Well, it seems to be implemented already: see line 732 in PS13.


http://gerrit.cloudera.org:8080/#/c/7477/13/src/kudu/clock/builtin_ntp.cc@370
PS13, Line 370: Status BuiltInNtp::CreateFromFlags(unique_ptr<TimeService>* 
ntp) {
> Since Init() is required and already returns a Status, you could defer the
Done


http://gerrit.cloudera.org:8080/#/c/7477/13/src/kudu/clock/builtin_ntp.cc@374
PS13, Line 374: --builtin-ntp-servers
> Nit: --builtin_ntp_servers
Done


http://gerrit.cloudera.org:8080/#/c/7477/13/src/kudu/clock/builtin_ntp.cc@382
PS13, Line 382:
> Nit: remove empty line
Done


http://gerrit.cloudera.org:8080/#/c/7477/13/src/kudu/clock/builtin_ntp.cc@407
PS13, Line 407:   CHECK_OK(to_bind.ParseString("0.0.0.0", 0));
> Do we need to make this configurable? Do we always want to bind to every in
Done


http://gerrit.cloudera.org:8080/#/c/7477/13/src/kudu/clock/builtin_ntp.cc@411
PS13, Line 411:   
RETURN_NOT_OK_PREPEND(socket_.SetRecvTimeout(MonoDelta::FromSeconds(0.5)),
              :                         "couldn't set socket recv timeout");
> Why is this important?
The IO loop of this implementation (see BuiltInNtp::PollThread() method) 
doesn't allow for IO multiplexing, so this short SO_RCVTIMEO timeout is set to 
avoid blocking the IO loop at the receiving phase when there is data to be sent.

I added corresponding comment into the code.
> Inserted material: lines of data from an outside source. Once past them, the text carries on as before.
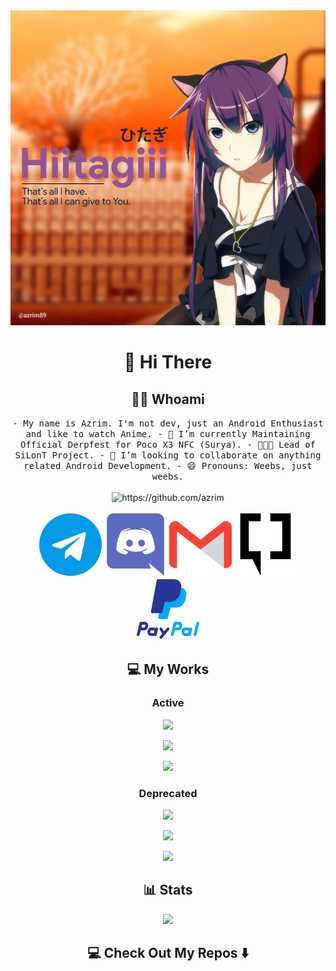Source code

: <div align="center">
<img max-width="800" src="https://github.com/azrim/azrim/raw/master/assets/hiitagiiii.png"/>
</div>

<h1 align="center"> 👋 Hi There </h1>
<h2 align="center"> 👨‍💻 Whoami</h2>
<p align="center">
  <samp>
- My name is Azrim. I'm not dev, just an Android Enthusiast and like to watch Anime.
- 🔭 I’m currently Maintaining Official Derpfest for Poco X3 NFC (Surya).
- 👨🏼‍💻 Lead of SiLonT Project.
- 👯 I’m looking to collaborate on anything related Android Development.
- 😄 Pronouns: Weebs, just weebs.
  </samp>
  <br> <br>
  <img src="https://komarev.com/ghpvc/?username=azrim" alt="https://github.com/azrim" />
  <br> <br>
  <a href="https://t.me/azrim89"><img src="https://github.com/azrim/azrim/raw/master/assets/telegram.svg"/></a>
  <a href="https://t.me/azrim89"><img src="https://github.com/azrim/azrim/raw/master/assets/discord.svg"/></a>
  <a href="mailto:mirzaspc@gmail.com"><img src="https://github.com/azrim/azrim/raw/master/assets/gmail.svg"/></a>
  <a href="https://forum.xda-developers.com/member.php?u=5849399"><img src="https://github.com/azrim/azrim/raw/master/assets/xda.svg"/></a>
  <a href="https://paypal.me/azrim89"><img src="https://github.com/azrim/azrim/raw/master/assets/paypal.svg"/></a>
</p>

<h2 align="center">💻 My Works </h2>
<h3 align="center">Active</h3>
<p align="center"><a href="https://github.com/DerpFest-Devices/device_xiaomi_surya"><img src="https://github-readme-stats.vercel.app/api/pin/?username=DerpFest-Devices&repo=device_xiaomi_surya&hide_border=true&show_owner=false"></a></p>
<p align="center"><a href="https://github.com/silont-project/kernel_xiaomi_surya"><img src="https://github-readme-stats.vercel.app/api/pin/?username=silont-project&repo=kernel_xiaomi_surya&hide_border=true&show_owner=true"></a></p>
<p align="center"><a href="https://github.com/silont-project/silont-clang"><img src="https://github-readme-stats.vercel.app/api/pin/?username=silont-project&repo=silont-clang&hide_border=true&show_owner=false"></a></p>
<h3 align="center">Deprecated</h3>
<p align="center"><a href="https://github.com/silont-project/kernel_xiaomi_ginkgo"><img src="https://github-readme-stats.vercel.app/api/pin/?username=silont-project&repo=kernel_xiaomi_ginkgo&hide_border=true&show_owner=false"></a></p>
<p align="center"><a href="https://github.com/silont-project/device_xiaomi_ginkgo"><img src="https://github-readme-stats.vercel.app/api/pin/?username=silont-project&repo=device_xiaomi_ginkgo&hide_border=true&show_owner=false"></a></p>
<p align="center"><a href="https://github.com/aone-id/aone-kangbot"><img src="https://github-readme-stats.vercel.app/api/pin/?username=aone-id&repo=aone-kangbot&hide_border=true&show_owner=false"></a></p>

<h2  align="center">📊 Stats </h2>
<p align="center"><a href="https://github.com/azrim"><img src="https://github-readme-stats.vercel.app/api?username=azrim&show_icons=true&hide_border=true"></a></p>

<h2  align="center">💻 Check Out My Repos ⬇️ </h2>
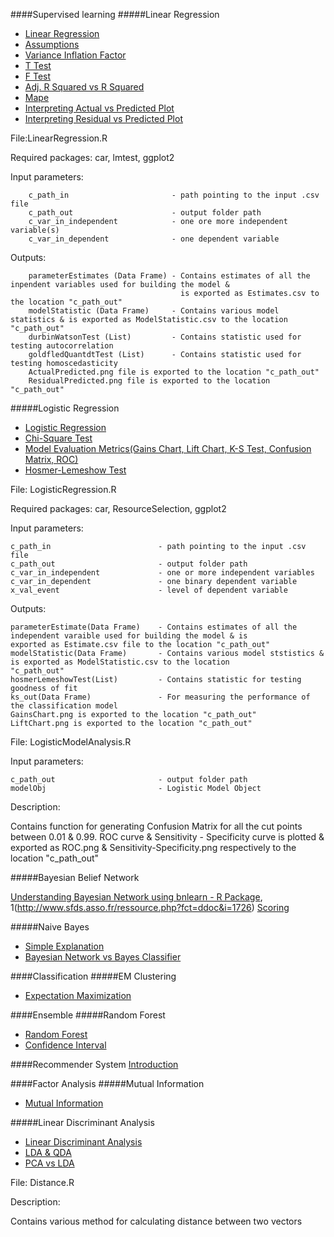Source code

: ####Supervised learning
#####Linear Regression

* [Linear Regression](http://stattrek.com/regression/linear-regression.aspx)
* [Assumptions](http://www.statisticssolutions.com/assumptions-of-linear-regression/)
* [Variance Inflation Factor](https://onlinecourses.science.psu.edu/stat501/node/347)
* [T Test](http://stattrek.com/regression/slope-test.aspx?Tutorial=AP)
* [F Test](http://blog.minitab.com/blog/adventures-in-statistics/what-is-the-f-test-of-overall-significance-in-regression-analysis)
* [Adj. R Squared vs R Squared](http://stats.stackexchange.com/questions/52517/why-is-adjusted-r-squared-less-than-r-squared-if-adjusted-r-squared-predicts-the)
* [Mape](http://www.forecastpro.com/Trends/forecasting101August2011.html)
* [Interpreting Actual vs Predicted Plot](http://stats.stackexchange.com/questions/104622/what-does-an-actual-vs-fitted-graph-tell-us)
* [Interpreting Residual vs Predicted Plot](http://stats.stackexchange.com/questions/76226/interpreting-the-residuals-vs-fitted-values-plot-for-verifying-the-assumptions) 

File:LinearRegression.R

Required packages: car, lmtest, ggplot2

Input parameters: 

        c_path_in                       - path pointing to the input .csv file
        c_path_out                      - output folder path
        c_var_in_independent            - one ore more independent variable(s)
        c_var_in_dependent              - one dependent variable
                  
Outputs: 
          
        parameterEstimates (Data Frame) - Contains estimates of all the inpendent variables used for building the model &
                                          is exported as Estimates.csv to the location "c_path_out"
        modelStatistic (Data Frame)     - Contains various model statistics & is exported as ModelStatistic.csv to the location                                                 "c_path_out"
        durbinWatsonTest (List)         - Contains statistic used for testing autocorrelation
        goldfledQuantdtTest (List)      - Contains statistic used for testing homoscedasticity
        ActualPredicted.png file is exported to the location "c_path_out"
        ResidualPredicted.png file is exported to the location "c_path_out"

#####Logistic Regression

* [Logistic Regression](http://vassarstats.net/logreg1.html)
* [Chi-Square Test](http://stattrek.com/chi-square-test/independence.aspx?Tutorial=AP)
* [Model Evaluation Metrics(Gains Chart, Lift Chart, K-S Test, Confusion Matrix, ROC)](http://www.analyticsvidhya.com/blog/2016/02/7-important-model-evaluation-error-metrics/)
* [Hosmer-Lemeshow Test](http://thestatsgeek.com/2014/02/16/the-hosmer-lemeshow-goodness-of-fit-test-for-logistic-regression/)

File: LogisticRegression.R

Required packages: car, ResourceSelection, ggplot2

Input parameters: 

	c_path_in                        - path pointing to the input .csv file
	c_path_out                       - output folder path
	c_var_in_independent             - one or more independent variables
	c_var_in_dependent               - one binary dependent variable
	x_val_event                      - level of dependent variable
		
Outputs: 

	parameterEstimate(Data Frame)    - Contains estimates of all the independent varaible used for building the model & is 							   exported as Estimate.csv file to the location "c_path_out"
	modelStatistic(Data Frame)       - Contains various model ststistics & is exported as ModelStatistic.csv to the location 						   "c_path_out"
	hosmerLemeshowTest(List)         - Contains statistic for testing goodness of fit
	ks_out(Data Frame)               - For measuring the performance of the classification model
	GainsChart.png is exported to the location "c_path_out"
	LiftChart.png is exported to the location "c_path_out"
	
File: LogisticModelAnalysis.R

Input parameters: 

	c_path_out                       - output folder path
	modelObj                         - Logistic Model Object
	
Description: 

Contains function for generating Confusion Matrix for all the cut points between 0.01 & 0.99.
ROC curve & Sensitivity - Specificity curve is plotted & exported as ROC.png & Sensitivity-Specificity.png respectively to the location "c_path_out"

#####Bayesian Belief Network

[Understanding Bayesian Network using bnlearn - R Package](http://www.bnlearn.com/), 1(http://www.sfds.asso.fr/ressource.php?fct=ddoc&i=1726)
[Scoring](http://jmlr.org/papers/volume7/decampos06a/decampos06a.pdf)

#####Naive Bayes

* [Simple Explanation](http://stackoverflow.com/questions/10059594/a-simple-explanation-of-naive-bayes-classification)
* [Bayesian Network vs Bayes Classifier](http://stackoverflow.com/questions/12298150/bayesian-network-vs-bayes-classifier)

####Classification
#####EM Clustering

* [Expectation Maximization](http://docs.rapidminer.com/studio/operators/modeling/segmentation/expectation_maximization_clustering.html)

####Ensemble
#####Random Forest

* [Random Forest](https://www.stat.berkeley.edu/~breiman/RandomForests/cc_home.htm)
* [Confidence Interval](http://www.r-bloggers.com/confidence-intervals-for-random-forests/)

####Recommender System
[Introduction](http://vikas.sindhwani.org/recommender.pdf)

####Factor Analysis
#####Mutual Information

* [Mutual Information](http://www.csee.wvu.edu/~timm/cs591o/old/Lecture3.html)

#####Linear Discriminant Analysis

* [Linear Discriminant Analysis](http://rstudio-pubs-static.s3.amazonaws.com/35817_2552e05f1d4e4db8ba87b334101a43da.html)
* [LDA & QDA](https://rpubs.com/ryankelly/LDA-QDA)
* [PCA vs LDA](https://tgmstat.wordpress.com/2014/01/15/computing-and-visualizing-lda-in-r/)

File: Distance.R

Description: 

Contains various method for calculating distance between two vectors
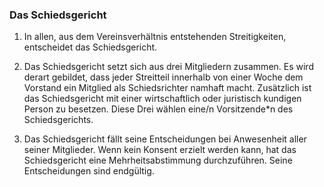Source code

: ### Das Schiedsgericht

1. In allen, aus dem Vereinsverhältnis entstehenden Streitigkeiten, entscheidet das Schiedsgericht.

2. Das Schiedsgericht setzt sich aus drei Mitgliedern zusammen. Es wird derart gebildet, dass jeder Streitteil innerhalb von einer Woche dem Vorstand ein Mitglied als Schiedsrichter namhaft macht. Zusätzlich ist das Schiedsgericht mit einer wirtschaftlich oder juristisch kundigen Person zu besetzen. Diese Drei wählen eine/n Vorsitzende\*n des Schiedsgerichts.

3. Das Schiedsgericht fällt seine Entscheidungen bei Anwesenheit aller seiner Mitglieder. Wenn kein Konsent erzielt werden kann, hat das Schiedsgericht eine Mehrheitsabstimmung durchzuführen. Seine Entscheidungen sind endgültig.
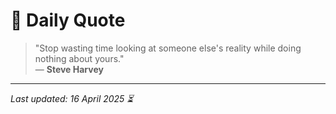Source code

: # 📜 Daily Quote

> "Stop wasting time looking at someone else's reality while doing nothing about yours."  
> — **Steve Harvey**

---

_Last updated: 16 April 2025 ⏳_
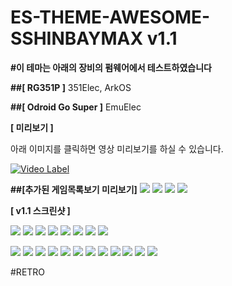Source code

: # ES-THEME-AWESOME-SSHINBAYMAX v1.1	

**#이 테마는 아래의 장비의 펌웨어에서 테스트하였습니다**

**##[ RG351P ]**
351Elec, ArkOS

**##[ Odroid Go Super ]**
EmuElec



**[ 미리보기 ]**

아래 이미지를 클릭하면 영상 미리보기를 하실 수 있습니다.

[![Video Label](https://i9.ytimg.com/vi/qQsE9U-7HIU/mq2.jpg?sqp=CNC4roEG&rs=AOn4CLDOwqoX4kKM-9chYuvjOIy4WvNedQ)](https://www.youtube.com/embed/qQsE9U-7HIU)



**##[추가된 게임목록보기 미리보기]**
![](screenshots/1.png)
![](screenshots/3.png)
![](screenshots/4.png)
![](screenshots/5.png)


**[ v1.1 스크린샷 ]**

![](screenshots/h1.png)
![](screenshots/h3.png)
![](screenshots/h4.png)
![](screenshots/h5.png)
![](screenshots/h8.png)
![](screenshots/h9.png)
![](screenshots/h10.png)
![](screenshots/h11.png)

![](screenshots/v1.png)
![](screenshots/v2.png)
![](screenshots/v3.png)
![](screenshots/v4.png)
![](screenshots/v5.png)
![](screenshots/v6.png)
![](screenshots/v7.png)
![](screenshots/v8.png)
![](screenshots/v9.png)
![](screenshots/v10.png)
![](screenshots/v13.png)
![](screenshots/v14.png)

#RETRO
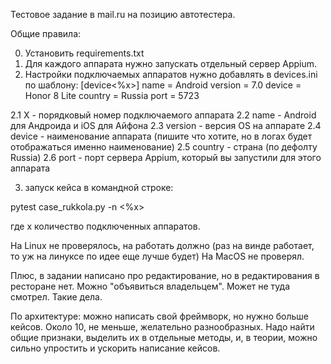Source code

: Тестовое задание в mail.ru на позицию автотестера.

Общие правила:

0. Установить requirements.txt
1. Для каждого аппарата нужно запускать отдельный сервер Appium.
2. Настройки подключаемых аппаратов нужно добавлять в devices.ini по шаблону:
[device<%x>]
name = Android
version = 7.0
device = Honor 8 Lite
country = Russia
port = 5723

2.1 X - порядковый номер подключаемого аппарата
2.2 name - Android для Андроида и iOS для Айфона
2.3 version - версия OS на аппарате
2.4 device - наименование аппарата (пишите что хотите, но в логах будет отображаться именно наименование)
2.5 country - страна (по дефолту Russia)
2.6 port - порт сервера Appium, который вы запустили для этого аппарата

3. запуск кейса в командной строке:

pytest case_rukkola.py -n <%x>

где x количество подключенных аппаратов.

На Linux не проверялось, на работать должно (раз на винде работает, то уж на линуксе по идее еще лучше будет)
На MacOS не проверял.

Плюс, в задании написано про редактирование, но в редактирования в ресторане нет. Можно "объявиться владельцем".
Может не туда смотрел. Такие дела.

По архитектуре: можно написать свой фреймворк, но нужно больше кейсов. Около 10, не меньше, желательно разнообразных.
Надо найти общие признаки, выделить их в отдельные методы, и, в теории, можно сильно упростить и ускорить написание
кейсов.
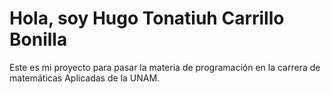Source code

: # Hola, soy Hugo Tonatiuh Carrillo Bonilla
Este es mi proyecto para pasar la materia de programación en la carrera de matemáticas Aplicadas de la UNAM.
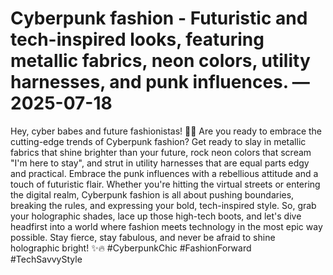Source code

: # Cyberpunk fashion - Futuristic and tech-inspired looks, featuring metallic fabrics, neon colors, utility harnesses, and punk influences. — 2025-07-18

Hey, cyber babes and future fashionistas! 🌟💥 Are you ready to embrace the cutting-edge trends of Cyberpunk fashion? Get ready to slay in metallic fabrics that shine brighter than your future, rock neon colors that scream "I'm here to stay", and strut in utility harnesses that are equal parts edgy and practical. Embrace the punk influences with a rebellious attitude and a touch of futuristic flair. Whether you're hitting the virtual streets or entering the digital realm, Cyberpunk fashion is all about pushing boundaries, breaking the rules, and expressing your bold, tech-inspired style. So, grab your holographic shades, lace up those high-tech boots, and let's dive headfirst into a world where fashion meets technology in the most epic way possible. Stay fierce, stay fabulous, and never be afraid to shine holographic bright! ✨🔥 #CyberpunkChic #FashionForward #TechSavvyStyle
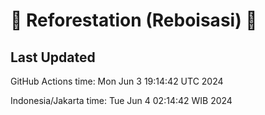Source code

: 
# 🌳 Reforestation (Reboisasi) 🌲

## Last Updated

GitHub Actions time: Mon Jun  3 19:14:42 UTC 2024

Indonesia/Jakarta time: Tue Jun  4 02:14:42 WIB 2024
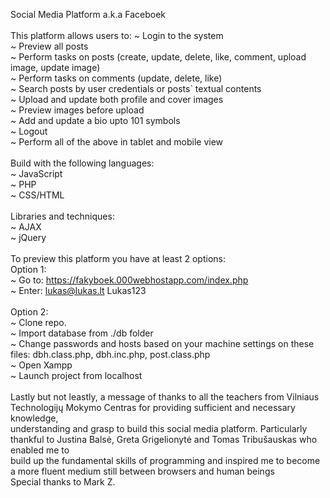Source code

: Social Media Platform a.k.a Faceboek <br />
<br />
This platform allows users to:
~ Login to the system <br />
~ Preview all posts <br />
~ Perform tasks on posts (create, update, delete, like, comment, upload image, update image) <br />
~ Perform tasks on comments (update, delete, like) <br />
~ Search posts by user credentials or posts` textual contents <br />
~ Upload and update both profile and cover images <br />
~ Preview images before upload <br />
~ Add and update a bio upto 101 symbols <br />
~ Logout <br />
~ Perform all of the above in tablet and mobile view <br />
 <br />
Build with the following languages: <br />
~ JavaScript <br />
~ PHP <br />
~ CSS/HTML <br />
 <br />
Libraries and techniques: <br />
~ AJAX <br />
~ jQuery <br />
 <br />
To preview this platform you have at least 2 options: <br />
Option 1: <br />
~ Go to: https://fakyboek.000webhostapp.com/index.php <br />
~ Enter: lukas@lukas.lt Lukas123 <br />
 <br />
Option 2: <br />
~ Clone repo. <br />
~ Import database from ./db folder <br />
~ Change passwords and hosts based on your machine settings on these files: dbh.class.php, dbh.inc.php, post.class.php <br />
~ Open Xampp <br />
~ Launch project from localhost <br />
 <br />
Lastly but not leastly, a message of thanks to all the teachers from Vilniaus Technologijų Mokymo Centras for providing sufficient and necessary knowledge,  
understanding and grasp to build this social media platform. Particularly thankful to Justina Balsė, Greta Grigelionytė and Tomas Tribušauskas who enabled me to  
build up the fundamental skills of programming and inspired me to become a more fluent medium still between browsers and human beings 
 <br />
Special thanks to Mark Z.
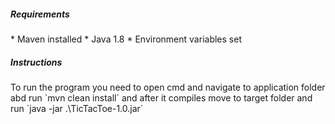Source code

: <h5>Requirements</h5>
* Maven installed
* Java 1.8
* Environment variables set

<h5>Instructions</h5>
To run the program you need to open cmd and navigate to application folder abd run `mvn clean install` 
and after it compiles move to target folder and run `java -jar .\TicTacToe-1.0.jar` 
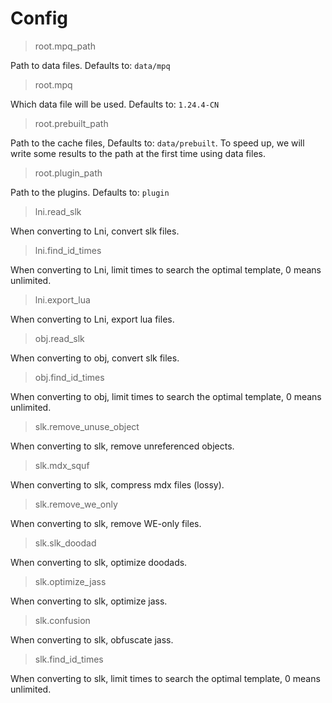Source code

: # Config

> root.mpq_path

Path to data files. Defaults to: `data/mpq`

> root.mpq

Which data file will be used. Defaults to: `1.24.4-CN`

> root.prebuilt_path

Path to the cache files, Defaults to: `data/prebuilt`. To speed up, we will write some results to the path at the first time using data files.

> root.plugin_path

Path to the plugins. Defaults to: `plugin`

> lni.read_slk

When converting to Lni, convert slk files.

> lni.find_id_times

When converting to Lni, limit times to search the optimal template, 0 means unlimited.

> lni.export_lua

When converting to Lni, export lua files.

> obj.read_slk

When converting to obj, convert slk files.

> obj.find_id_times

When converting to obj, limit times to search the optimal template, 0 means unlimited.

> slk.remove_unuse_object

When converting to slk, remove unreferenced objects.

> slk.mdx_squf

When converting to slk, compress mdx files (lossy).

> slk.remove_we_only

When converting to slk, remove WE-only files.

> slk.slk_doodad

When converting to slk, optimize doodads.

> slk.optimize_jass

When converting to slk, optimize jass.

> slk.confusion

When converting to slk, obfuscate jass.

> slk.find_id_times

When converting to slk, limit times to search the optimal template, 0 means unlimited.
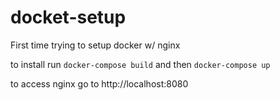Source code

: # docket-setup
First time trying to setup docker w/ nginx

to install run `docker-compose build` and then `docker-compose up`

to access nginx go to http://localhost:8080

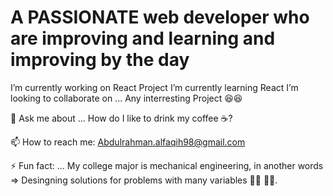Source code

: # A PASSIONATE web developer who are improving and learning and improving by the day 



I’m currently working on React Project
I’m currently learning React
I’m looking to collaborate on ... Any interresting Project :laughing::satisfied:

💬 Ask me about ... How do I like to drink my coffee :coffee:?

📫 How to reach me: Abdulrahman.alfaqih98@gmail.com

⚡ Fun fact: ... My college major is mechanical engineering, in another words => Desingning solutions for problems with many variables :mechanic: :technologist:. 
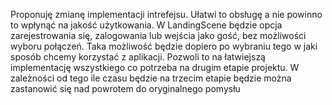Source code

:Proponuję zmianę implementacji intrefejsu.
Ułatwi to obsługę a nie powinno to
wpłynąć na jakość użytkowania.
W LandingScene będzie opcja zarejestrowania
się, zalogowania lub wejścia jako gość, bez
możliwości wyboru połączeń. Taka możliwość
będzie dopiero po wybraniu tego w jaki 
sposób chcemy korzystać z aplikacji. Pozwoli
to na łatwiejszą implementację wszystkiego 
co potrzeba na drugim etapie projektu. W
zależności od tego ile czasu będzie na 
trzecim etapie będzie można zastanowić
się nad powrotem do oryginalnego pomysłu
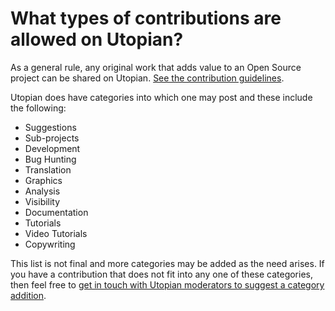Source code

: # What types of contributions are allowed on Utopian?

As a general rule, any original work that adds value to an Open Source project can be shared on Utopian. [See the contribution guidelines](https://utopian.io/rules).

Utopian does have categories into which one may post and these include the following:

- Suggestions
- Sub-projects
- Development
- Bug Hunting
- Translation
- Graphics
- Analysis
- Visibility
- Documentation
- Tutorials
- Video Tutorials
- Copywriting

This list is not final and more categories may be added as the need arises. If you have a contribution that does not fit into any one of these categories, then feel free to [get in touch with Utopian moderators to suggest a category addition](https://discord.gg/UCvqCsx).
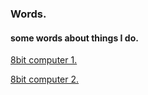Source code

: ### Words.
#### some words about things I do.



[8bit computer 1.](8bitcomputer1.md)

[8bit computer 2.](8bit2.md)
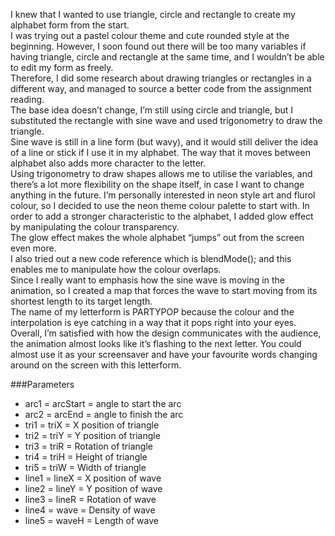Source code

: I knew that I wanted to use triangle, circle and rectangle to create my alphabet form from the start.  
I was trying out a pastel colour theme and cute rounded style at the beginning. However, I soon found out there will be too many variables if having triangle, circle and rectangle at the same time, and I wouldn’t be able to edit my form as freely.   
Therefore, I did some research about drawing triangles or rectangles in a different way, and managed to source a better code from the assignment reading.    
The base idea doesn’t change, I’m still using circle and triangle, but I substituted the rectangle with sine wave and used trigonometry to draw the triangle.  
Sine wave is still in a line form (but wavy), and it would still deliver the idea of a line or stick if I use it in my alphabet. The way that it moves between alphabet also adds more character to the letter.  
Using trigonometry to draw shapes allows me to utilise the variables, and there’s a lot more flexibility on the shape itself, in case I want to change anything in the future. 
I’m personally interested in neon style art and flurol colour, so I decided to use the neon theme colour palette to start with. In order to add a stronger characteristic to the alphabet, I added glow effect by manipulating the colour transparency.    
The glow effect makes the whole alphabet “jumps” out from the screen even more.   
I also tried out a new code reference which is blendMode(); and this enables me to manipulate how the colour overlaps.  
Since I really want to emphasis how the sine wave is moving in the animation, so I created a map that forces the wave to start moving from its shortest length to its target length.  
The name of my letterform is PARTYPOP because the colour and the interpolation is eye catching in a way that it pops right into your eyes.  
Overall, I’m satisfied with how the design communicates with the audience, the animation almost looks like it’s flashing to the next letter. You could almost use it as your screensaver and have your favourite words changing around on the screen with this letterform.   

###Parameters
- arc1 = arcStart = angle to start the arc  
- arc2 = arcEnd = angle to finish the arc  
- tri1 = triX = X position of triangle  
- tri2 = triY = Y position of triangle  
- tri3 = triR = Rotation of triangle  
- tri4 = triH = Height of triangle  
- tri5 = triW = Width of triangle   
- line1 = lineX = X position of wave  
- line2 = lineY = Y position of wave  
- line3 = lineR = Rotation of wave  
- line4 = wave = Density of wave  
- line5 = waveH = Length of wave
http://gerrit.cloudera.org:8080/#/c/7477/13/src/kudu/clock/builtin_ntp.cc@433
PS13, Line 433:         return Status::Incomplete(Substitute(
> Why not TimedOut?
Done


http://gerrit.cloudera.org:8080/#/c/7477/13/src/kudu/clock/builtin_ntp.cc@440
PS13, Line 440:   return Status::OK();
> Do you think we should return non-OK if state_ transitioned to kShutdown (i
Good catch!  Done.


http://gerrit.cloudera.org:8080/#/c/7477/13/src/kudu/clock/builtin_ntp.cc@458
PS13, Line 458:     return Status::IllegalState("wallclock is not synchronized",
> I think the system NTP implementation returns ServiceUnavailable when not s
Done


http://gerrit.cloudera.org:8080/#/c/7477/13/src/kudu/clock/builtin_ntp.cc@489
PS13, Line 489:   for (const auto& s : servers_) {
> Do we need to protect any server state with a lock? What if the poll thread
Done


http://gerrit.cloudera.org:8080/#/c/7477/13/src/kudu/clock/builtin_ntp.cc@515
PS13, Line 515:     state_ = kShutdown;
> Maybe we should release state_lock_ after this? No need to hold it during t
Right, it's not WaitFor() on conditional or whatever.  Done.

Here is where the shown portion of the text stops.